This was a big point of contention for our reviewers who weren’t really into their automobiles, so this might be another one we’d recommend for enthusiasts but cautious to recommend to someone who just wants their car to look good without the effort that goes into serious detailing.
On average it looks like you can get away with skipping two out of three normal waxings if you’re the type who likes to break down and fully detail their car every two weeks. So, it’s not going to replace waxing but it’ll save some effort in the long run.
If you want something to make sure that you don’t have to stop and wax your vehicle each time you’re done washing, then you’ve found it with Meguiar’s Ultimate Wash and Wax.
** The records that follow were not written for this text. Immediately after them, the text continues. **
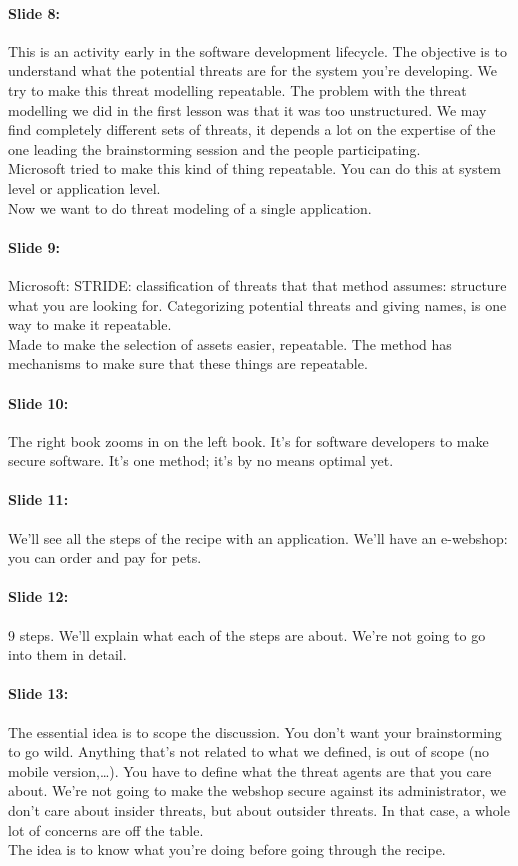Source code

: \documentclass[10pt,a4paper]{report}
\begin{document}
\paragraph{Slide 8:} This is an activity early in the software development lifecycle. The objective is to understand what the potential threats are for the system you're developing. We try to make this threat modelling repeatable. The problem with the threat modelling we did in the first lesson was that it was too unstructured. We may find completely different sets of threats, it depends a lot on the expertise of the one leading the brainstorming session and the people participating.\\
Microsoft tried to make this kind of thing repeatable. You can do this at system level or application level. \\
Now we want to do threat modeling of a single application.

\paragraph{Slide 9:} Microsoft: STRIDE: classification of threats that that method assumes: structure what you are looking for. Categorizing potential threats and giving names, is one way to make it repeatable.\\ 
Made to make the selection of assets easier, repeatable. The method has mechanisms to make sure that these things are repeatable. 

\paragraph{Slide 10:} The right book zooms in on the left book. It's for software developers to make secure software. It's one method; it's by no means optimal yet.

\paragraph{Slide 11:} We'll see all the steps of the recipe with an application. We'll have an e-webshop: you can order and pay for pets.

\paragraph{Slide 12:} 9 steps. We'll explain what each of the steps are about. We're not going to go into them in detail.

\paragraph{Slide 13:} The essential idea is to scope the discussion. You don't want your brainstorming to go wild. Anything that's not related to what we defined, is out of scope (no mobile version,…). You have to define what the threat agents are that you care about. We're not going to make the webshop secure against its administrator, we don't care about insider threats, but about outsider threats. In that case, a whole lot of concerns are off the table. \\
The idea is to know what you're doing before going through the recipe.
\end{document}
- Leaves behind a polymer-wax layer to protect paint
- Clean, fresh smell sticks around for awhile
- Suds quite well, keeping you from using too much concentrate
- Great and simple to use
- Requires extra detailing when finished
5. Best Concentrated Car Wash Soap
Mothers 05602 California Gold Car Wash
Reviewed by: Max Perzon
At first glance, the price tag of Mothers’ California Gold Car Wash might be a turn off. It shouldn’t be though, because this stuff stretches a long way and you’ll have nearly fresh suds from start to finish if you opt to use it.
It comes out of the bottle with an almost gel-like consistency instead of the “laundry soap” type consistency of many washes. Let it ooze into the water and you’re going to be surprised at the sheer amount of suds that you get from a single bucket.
Our reviewers also found it was the best of our top five for use with power washers. It suds with very little agitation and will keep producing through the whole tank.
It actually seemed to wash as well as the Meguiar’s Gold we favored but there were a couple of problems which kept it from being our favorite.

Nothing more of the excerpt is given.